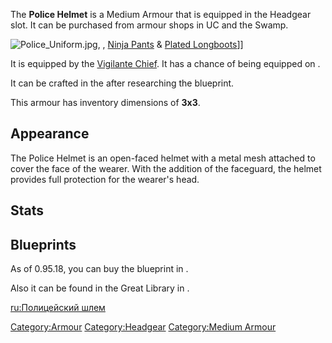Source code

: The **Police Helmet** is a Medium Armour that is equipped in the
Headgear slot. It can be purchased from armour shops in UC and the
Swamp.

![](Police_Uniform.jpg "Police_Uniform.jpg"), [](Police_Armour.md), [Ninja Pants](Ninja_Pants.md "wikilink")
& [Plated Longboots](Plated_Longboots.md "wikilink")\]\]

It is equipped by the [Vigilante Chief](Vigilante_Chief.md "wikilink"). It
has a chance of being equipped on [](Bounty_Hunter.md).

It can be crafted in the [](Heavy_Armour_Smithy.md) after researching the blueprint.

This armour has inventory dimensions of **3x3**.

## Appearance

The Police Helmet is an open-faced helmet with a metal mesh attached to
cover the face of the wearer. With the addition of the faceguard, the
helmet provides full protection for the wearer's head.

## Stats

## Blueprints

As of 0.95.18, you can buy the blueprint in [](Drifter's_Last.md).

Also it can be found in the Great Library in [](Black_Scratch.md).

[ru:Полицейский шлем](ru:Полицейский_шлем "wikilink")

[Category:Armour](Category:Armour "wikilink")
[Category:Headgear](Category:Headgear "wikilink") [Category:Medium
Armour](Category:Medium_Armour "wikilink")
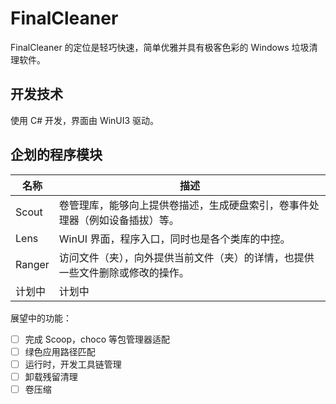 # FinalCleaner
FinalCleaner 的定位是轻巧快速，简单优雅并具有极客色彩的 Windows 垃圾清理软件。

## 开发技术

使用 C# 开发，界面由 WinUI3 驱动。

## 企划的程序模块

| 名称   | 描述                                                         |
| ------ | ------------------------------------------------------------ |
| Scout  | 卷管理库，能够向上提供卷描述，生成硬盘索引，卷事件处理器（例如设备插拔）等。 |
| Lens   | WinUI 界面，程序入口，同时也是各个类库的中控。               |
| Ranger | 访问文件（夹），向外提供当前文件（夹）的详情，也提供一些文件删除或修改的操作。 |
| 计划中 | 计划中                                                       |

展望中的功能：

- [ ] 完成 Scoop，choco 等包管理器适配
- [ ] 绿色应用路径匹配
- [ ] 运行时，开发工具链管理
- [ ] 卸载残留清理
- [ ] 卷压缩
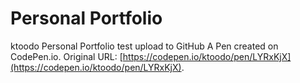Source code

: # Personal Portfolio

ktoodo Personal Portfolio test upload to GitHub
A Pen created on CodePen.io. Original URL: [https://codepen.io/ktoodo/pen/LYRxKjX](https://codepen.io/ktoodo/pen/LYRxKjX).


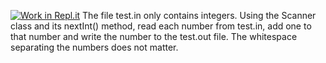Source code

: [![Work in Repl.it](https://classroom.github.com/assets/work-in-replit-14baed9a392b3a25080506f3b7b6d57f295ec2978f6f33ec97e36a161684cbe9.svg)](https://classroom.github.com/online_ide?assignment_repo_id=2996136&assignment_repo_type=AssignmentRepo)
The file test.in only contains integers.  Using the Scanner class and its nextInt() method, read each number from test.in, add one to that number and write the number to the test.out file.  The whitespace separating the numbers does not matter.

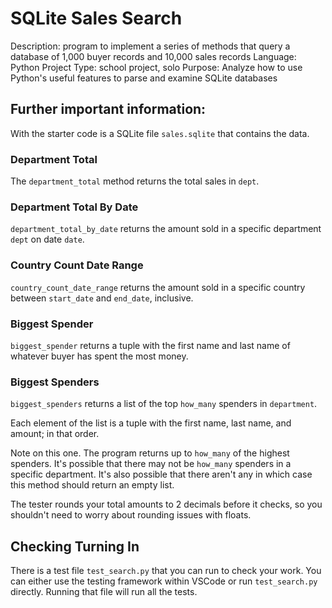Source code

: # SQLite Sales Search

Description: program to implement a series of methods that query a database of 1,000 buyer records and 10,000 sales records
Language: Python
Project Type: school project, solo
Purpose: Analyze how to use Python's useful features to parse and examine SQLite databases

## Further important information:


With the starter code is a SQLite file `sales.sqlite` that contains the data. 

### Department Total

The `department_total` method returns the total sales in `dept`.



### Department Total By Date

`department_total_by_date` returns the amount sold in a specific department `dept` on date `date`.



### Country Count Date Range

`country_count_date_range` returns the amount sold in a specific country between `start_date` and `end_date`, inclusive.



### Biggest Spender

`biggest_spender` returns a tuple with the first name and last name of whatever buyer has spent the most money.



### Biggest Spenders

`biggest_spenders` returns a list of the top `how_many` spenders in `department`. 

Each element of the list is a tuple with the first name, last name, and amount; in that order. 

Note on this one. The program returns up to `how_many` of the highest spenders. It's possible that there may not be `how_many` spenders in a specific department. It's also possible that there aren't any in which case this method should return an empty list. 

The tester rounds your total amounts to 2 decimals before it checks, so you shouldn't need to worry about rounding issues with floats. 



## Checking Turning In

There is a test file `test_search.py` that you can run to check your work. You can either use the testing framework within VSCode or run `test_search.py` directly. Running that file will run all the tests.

----------------------------------------

Each line from the one containing "## Checking Turning In" through the last line of the entries above is to be returned exactly, and no others.

Answer for the task
## Checking Turning In

There is a test file `test_search.py` that you can run to check your work. You can either use the testing framework within VSCode or run `test_search.py` directly. Running that file will run all the tests.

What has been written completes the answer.